Grand juries to meet in D.C., Ark.

Published Mar. 11, 1994|Updated Oct. 6, 2005

Now that controversy surrounding the Whitewater affair has spread from Arkansas to Washington, the special prosecutor appointed to investigate the case is using grand juries in both places.

Robert Fiske, who will convene a special grand jury in Little Rock to investigate President Clinton's ties to the failed Madison Guaranty Savings and Loan, subpoenaed 10 administration officials to testify before an existing grand jury at the federal courthouse in Washington. Three of them appeared Thursday.

A regular federal grand jury in Little Rock has been investigating Whitewater for several months. Fiske's Whitewater grand jury in Little Rock will convene March 23.

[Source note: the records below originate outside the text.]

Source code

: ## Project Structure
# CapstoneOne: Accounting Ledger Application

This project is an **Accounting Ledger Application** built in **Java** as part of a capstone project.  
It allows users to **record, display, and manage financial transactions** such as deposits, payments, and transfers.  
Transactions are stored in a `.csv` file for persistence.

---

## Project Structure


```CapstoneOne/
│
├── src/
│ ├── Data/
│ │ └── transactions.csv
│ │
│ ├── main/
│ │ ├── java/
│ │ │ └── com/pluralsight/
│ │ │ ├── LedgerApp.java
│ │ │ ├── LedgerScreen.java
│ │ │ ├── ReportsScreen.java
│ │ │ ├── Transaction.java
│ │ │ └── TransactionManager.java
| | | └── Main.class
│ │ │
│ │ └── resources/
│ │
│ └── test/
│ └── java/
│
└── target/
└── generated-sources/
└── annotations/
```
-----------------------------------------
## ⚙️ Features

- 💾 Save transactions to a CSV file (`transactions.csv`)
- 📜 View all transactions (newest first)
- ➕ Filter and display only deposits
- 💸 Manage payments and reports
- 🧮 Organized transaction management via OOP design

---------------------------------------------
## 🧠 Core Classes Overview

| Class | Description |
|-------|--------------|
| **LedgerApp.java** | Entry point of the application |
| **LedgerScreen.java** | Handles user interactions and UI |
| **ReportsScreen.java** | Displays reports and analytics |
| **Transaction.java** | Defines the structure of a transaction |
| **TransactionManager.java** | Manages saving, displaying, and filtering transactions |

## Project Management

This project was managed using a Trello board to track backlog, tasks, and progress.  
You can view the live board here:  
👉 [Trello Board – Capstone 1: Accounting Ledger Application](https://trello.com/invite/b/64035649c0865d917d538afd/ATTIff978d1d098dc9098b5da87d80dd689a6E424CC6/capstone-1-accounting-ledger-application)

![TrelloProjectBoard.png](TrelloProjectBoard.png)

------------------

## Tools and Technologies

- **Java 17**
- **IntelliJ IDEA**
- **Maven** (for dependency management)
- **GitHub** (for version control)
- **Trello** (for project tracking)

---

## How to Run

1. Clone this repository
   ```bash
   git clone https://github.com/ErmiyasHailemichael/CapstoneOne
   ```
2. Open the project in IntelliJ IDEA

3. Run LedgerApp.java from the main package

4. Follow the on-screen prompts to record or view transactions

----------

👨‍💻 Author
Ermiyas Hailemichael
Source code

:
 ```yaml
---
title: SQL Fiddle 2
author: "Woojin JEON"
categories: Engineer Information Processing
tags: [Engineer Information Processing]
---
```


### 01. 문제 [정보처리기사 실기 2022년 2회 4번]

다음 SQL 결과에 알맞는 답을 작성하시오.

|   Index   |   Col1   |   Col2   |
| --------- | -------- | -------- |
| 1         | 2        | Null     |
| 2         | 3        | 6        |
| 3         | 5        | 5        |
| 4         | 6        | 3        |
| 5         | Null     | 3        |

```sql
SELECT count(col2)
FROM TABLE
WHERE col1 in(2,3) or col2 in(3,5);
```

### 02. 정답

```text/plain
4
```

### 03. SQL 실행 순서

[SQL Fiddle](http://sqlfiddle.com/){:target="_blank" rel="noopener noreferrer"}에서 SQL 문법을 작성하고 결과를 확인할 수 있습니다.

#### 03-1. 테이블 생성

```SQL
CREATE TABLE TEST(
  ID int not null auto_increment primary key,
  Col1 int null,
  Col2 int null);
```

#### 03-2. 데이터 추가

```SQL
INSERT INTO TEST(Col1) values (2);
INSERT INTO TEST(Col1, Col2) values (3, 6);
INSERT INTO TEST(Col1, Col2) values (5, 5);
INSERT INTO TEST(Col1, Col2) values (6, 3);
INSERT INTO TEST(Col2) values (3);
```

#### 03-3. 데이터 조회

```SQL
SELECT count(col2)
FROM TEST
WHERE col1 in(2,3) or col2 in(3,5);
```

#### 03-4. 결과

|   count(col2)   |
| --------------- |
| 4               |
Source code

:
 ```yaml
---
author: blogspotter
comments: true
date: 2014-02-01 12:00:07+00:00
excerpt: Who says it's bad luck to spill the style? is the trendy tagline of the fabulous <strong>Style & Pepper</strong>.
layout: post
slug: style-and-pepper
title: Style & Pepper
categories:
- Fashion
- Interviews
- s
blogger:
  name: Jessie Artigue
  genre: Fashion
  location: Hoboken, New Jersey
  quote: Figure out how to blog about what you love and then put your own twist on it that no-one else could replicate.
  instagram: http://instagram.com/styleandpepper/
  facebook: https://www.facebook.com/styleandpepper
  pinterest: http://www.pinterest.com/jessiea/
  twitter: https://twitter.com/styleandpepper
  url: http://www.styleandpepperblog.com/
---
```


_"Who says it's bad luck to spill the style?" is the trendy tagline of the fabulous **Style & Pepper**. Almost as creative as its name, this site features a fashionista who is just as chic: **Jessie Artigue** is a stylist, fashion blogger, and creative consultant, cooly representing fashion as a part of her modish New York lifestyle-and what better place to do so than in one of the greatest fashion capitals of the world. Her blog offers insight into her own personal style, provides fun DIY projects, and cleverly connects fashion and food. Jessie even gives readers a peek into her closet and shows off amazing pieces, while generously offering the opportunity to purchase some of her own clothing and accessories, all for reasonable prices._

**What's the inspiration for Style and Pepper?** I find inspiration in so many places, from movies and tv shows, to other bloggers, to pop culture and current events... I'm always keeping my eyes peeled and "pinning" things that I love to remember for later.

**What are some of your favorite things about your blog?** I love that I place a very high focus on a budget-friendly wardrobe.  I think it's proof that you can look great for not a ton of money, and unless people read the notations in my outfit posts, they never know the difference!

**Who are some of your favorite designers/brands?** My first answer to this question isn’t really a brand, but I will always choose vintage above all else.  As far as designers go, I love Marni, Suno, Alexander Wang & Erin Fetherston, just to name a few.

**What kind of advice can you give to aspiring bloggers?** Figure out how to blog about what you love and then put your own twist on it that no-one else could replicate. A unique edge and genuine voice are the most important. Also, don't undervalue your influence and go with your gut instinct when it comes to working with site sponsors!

Fiske is using the Washington grand jury to question Clinton administration officials under oath to determine if they tried to interfere with the Resolution Trust Corp.'s investigation of Madison Guaranty. Fiske says this phase of the investigation should last no more than several months, while the entire investigation of Clinton's business dealings with James McDougal, Madison Guaranty's former owner, could take a year and a half.

Fiske apparently chose to use the Washington grand jury because all of the subpoenaed documents and witnesses are in the nation's capital.

It is not uncommon for federal prosecutors in complex criminal investigations to use grand juries in more than one location. Such multiple jurisdiction investigations are necessary because indictments must be brought where some or all of the allegedly illegal activity occurred.

Grand juries, which consist of 23 members, meet in secret to hear evidence of possible criminal wrongdoing. Prosecutors are empowered as officers of the grand jury to issue subpoenas to compel witnesses to testify under oath and turn over documents. A majority of the quorum of 16 members is needed to return an indictment.

Subpoenas can be challenged in court. In federal courts, such challenges are heard in secret to prevent details of an ongoing investigation from being disclosed to the public.

The Fifth Amendment guarantees that "no person shall be held to answer for a capital, or otherwise infamous crime, unless on a presentment or indictment of a grand jury." It also allows witnesses to refuse to testify against themselves.

Grand jury secrecy is designed to protect the reputations of people under investigation who never end up being charged. It also enables prosecutors to prevent details of sensitive investigations from being learned by the targets of their probes.

Grand jurors and prosecutors are bound by secrecy, but witnesses and their lawyers are free to discuss the details of testimony.